By letter dated 21 December 1998 Dr McLaughlin was officially informed that the Governor, acting on the advice of the Public Service Commission, had approved his retirement on the ground of the abolition of his office. This was to take effect from 1 April 1999. However, he was to be paid three months' salary in lieu of notice and was to cease work on 31 December 1998.


By section 55 of the Constitution of the Cayman Islands the Governor was empowered to dismiss a person holding a public office for cause or to require such a person to retire. But the conditions of service of Government officers were regulated by General Orders promulgated in 1987 and revised in 1994. These provided that if an office in a series of offices was to be abolished regulation 28 of the Public Service Commission Regulations was to be followed, and regulation 29 governed the procedure to be followed if a public officer holding a pensionable office was to be called upon to retire in order to facilitate an improvement or economy in his department. The procedure required the officer to be given an opportunity to make representations, which were to be passed to the Public Service Commission. It is unnecessary to consider these provisions in detail, since it is common ground between the parties to this appeal that Dr McLaughlin held a public office and that his dismissal (or purported dismissal) was effected in breach of the rules of natural justice and in breach of regulation 29 and was accordingly unlawful.


Dr McLaughlin applied for and on 1 June 2000 obtained leave to move for judicial review of the decision to dismiss him. In grounds annexed to his originating motion issued on 26 June he claimed "(1) a declaration that the decision to dismiss him and the dismissal were void; (2) reinstatement of [Dr McLaughlin] to the office which he held prior to the dismissal, or an alternative suitable office, with full back pay and benefits, including seniority for pension and other purposes; (3) in the alternative, damages for the [Governor's] illegal conduct and breach of duty, consisting of full pay and benefits, including all entitlements based on seniority, from 21 st December 1998 to the date of the order granting the same and beyond; …". Dr McLaughlin's substantive application was heard by Graham J in the Grand Court on 7 March 2001, and on 9 March the judge dismissed the application. He held that the Governor had been entitled to bring about Dr McLaughlin's retirement and there had been no procedural unfairness: [2001] CILR 249. The order was filed on 25 June 2001, and on 27 June Dr McLaughlin gave notice of appeal, seeking to set aside the judge's order and reinstatement to the office which he held or damages.


Dr McLaughlin's appeal was heard by the Court of Appeal (Zacca P, Rowe and Taylor JJA) on 29 and 30 July 2002 and the judgment of the Court was given by Rowe JA on 29 November 2002: [2002] CILR 576. The Court of Appeal was uncertain whether Dr McLaughlin's office had been abolished, or whether there had been an intention to abolish it, but did not need to reach a conclusion since it found that the public service had unfortunately overlooked the protections given to officers by regulation 29 and had effected the compulsory retirement of Dr McLaughlin in breach of the rules of natural justice. In paragraph 37 of the judgment the Court ruled that the judgment of Graham J should be set aside and it made the declaration sought by Dr McLaughlin "that the decision to dismiss him and his dismissal were void."

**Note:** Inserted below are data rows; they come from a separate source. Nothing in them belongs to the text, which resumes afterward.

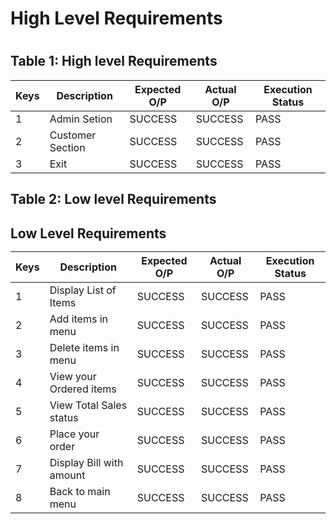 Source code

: <h1> High Level Requirements<h1>
 

## Table 1: High level Requirements


| **Keys**|**Description**      |**Expected O/P** | **Actual O/P** | Execution Status |
|---------|---------------------|-----------------|----------------|------------------|
|1        | Admin Setion        | SUCCESS         | SUCCESS        | PASS	            |
|2        | Customer Section    | SUCCESS         | SUCCESS        | PASS	            |
|3        | Exit                | SUCCESS         | SUCCESS        | PASS	            |

 
## Table 2: Low level Requirements
 
<h2> Low Level Requirements

| **Keys**|**Description**         |**Expected O/P** | **Actual O/P** | Execution Status |
|---------|-------------------------|-----------------|----------------|------------------|
|1        | Display List of Items   | SUCCESS         | SUCCESS        | PASS	            |
|2        | Add items in menu       | SUCCESS         | SUCCESS        | PASS	            |
|3        | Delete items in menu    | SUCCESS         | SUCCESS        | PASS	            |
|4        | View your Ordered items | SUCCESS         | SUCCESS        | PASS	            |
|5        | View Total Sales status | SUCCESS         | SUCCESS        | PASS	            |
|6        | Place your order        | SUCCESS         | SUCCESS        | PASS	            |
|7        | Display Bill with amount| SUCCESS         | SUCCESS        | PASS	            |
|8        | Back to main menu       | SUCCESS         | SUCCESS        | PASS	            |

 
 
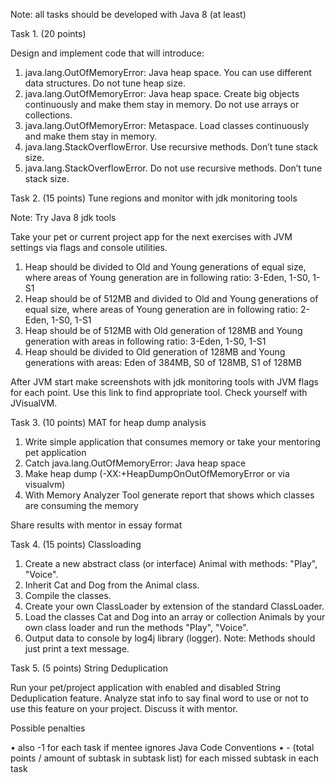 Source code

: Note: all tasks should be developed with Java 8 (at least)


Task 1. (20 points)

Design and implement code that will introduce:

1.	java.lang.OutOfMemoryError: Java heap space. You can use different data structures. Do not tune heap size.
2.	java.lang.OutOfMemoryError: Java heap space. Create big objects continuously and make them stay in memory. Do not use arrays or collections. 
3.	java.lang.OutOfMemoryError: Metaspace. Load classes continuously and make them stay in memory.
4.	java.lang.StackOverflowError. Use recursive methods. Don’t tune stack size.
5.	java.lang.StackOverflowError. Do not use recursive methods. Don’t tune stack size.


Task 2. (15 points) Tune regions and monitor with jdk monitoring tools

Note: Try Java 8 jdk tools

Take your pet or current project app for the next exercises with JVM settings via flags and console utilities.

1.	Heap should be divided to Old and Young generations of equal size, where areas of Young generation are in following ratio:  3-Eden, 1-S0, 1-S1
2.	Heap should be of 512MB and divided to Old and Young generations of equal size, where areas of Young generation are in following ratio:  2-Eden, 1-S0, 1-S1
3.	Heap should be of 512MB with Old generation of 128MB and Young generation with areas in following ratio:  3-Eden, 1-S0, 1-S1
4.	Heap should be divided to Old generation of 128MB and Young generations with areas:  Eden of 384MB, S0 of 128MB, S1 of 128MB

After JVM start make screenshots with jdk monitoring tools with JVM flags for each point.
Use this link to find appropriate tool. Check yourself with JVisualVM.


Task 3. (10 points) MAT for heap dump analysis

1.	Write simple application that consumes memory or take your mentoring pet application
2.	Catch java.lang.OutOfMemoryError: Java heap space
3.	Make heap dump (-XX:+HeapDumpOnOutOfMemoryError or via visualvm)
4.	With Memory Analyzer Tool generate report that shows which classes are consuming the memory

Share results with mentor in essay format

Task 4. (15 points) Classloading
1.	Create a new abstract class (or interface) Animal with methods: "Play", "Voice".
2.	Inherit Cat and Dog from the Animal class.
3.	Compile the classes.
4.	Create your own ClassLoader by extension of the standard ClassLoader.
5.	Load the classes Cat and Dog into an array or collection Animals by your own class loader and run the methods "Play", "Voice".
6.	Output data to console by log4j library (logger).
Note: Methods should just print a text message.

Task 5. (5 points) String Deduplication

Run your pet/project application with enabled and disabled String Deduplication feature.
Analyze stat info to say final word to use or not to use this feature on your project. Discuss it with mentor.


Possible penalties

•	also -1 for each task if mentee ignores Java Code Conventions
•	- (total points / amount of subtask in subtask list) for each missed subtask in each task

The Court went on to address the second head of relief claimed by Dr McLaughlin in his pleading, for reinstatement to the office which he held prior to the dismissal or an alternative suitable office. In paragraph 38 of the judgment, on which the Governor very strongly relies, the Court continued:

"38. The appellant has sought relief that he be reinstated in the office which he held at the time of his retirement. Mr Hall-Jones submitted that courts in judicial review proceedings are loath to order the reinstatement of employees, as such an order borders on the usurpation of the powers of the decision maker, and because of the practical problems which such an order would present. For this proposition he relied on Lewis, Judicial Remedies in Public Law, 2 nd ed., para 11-021, (2000). The appellant has not been in the public service for approximately four years. We have no knowledge of the state of the requirements of the public service for personnel and in what capacities, and, for no other reason, we do not consider reinstatement as an appropriate remedy."

The Court held that Dr McLaughlin's remedy lay in damages, and it therefore remitted the case to the Grand Court for the damages to be assessed. The Court of Appeal's order was that the appeal be allowed and the judgment below set aside, that there be a declaration that the decision to dismiss Dr McLaughlin and his dismissal were void and that the case be remitted to the Grand Court for assessment of damages.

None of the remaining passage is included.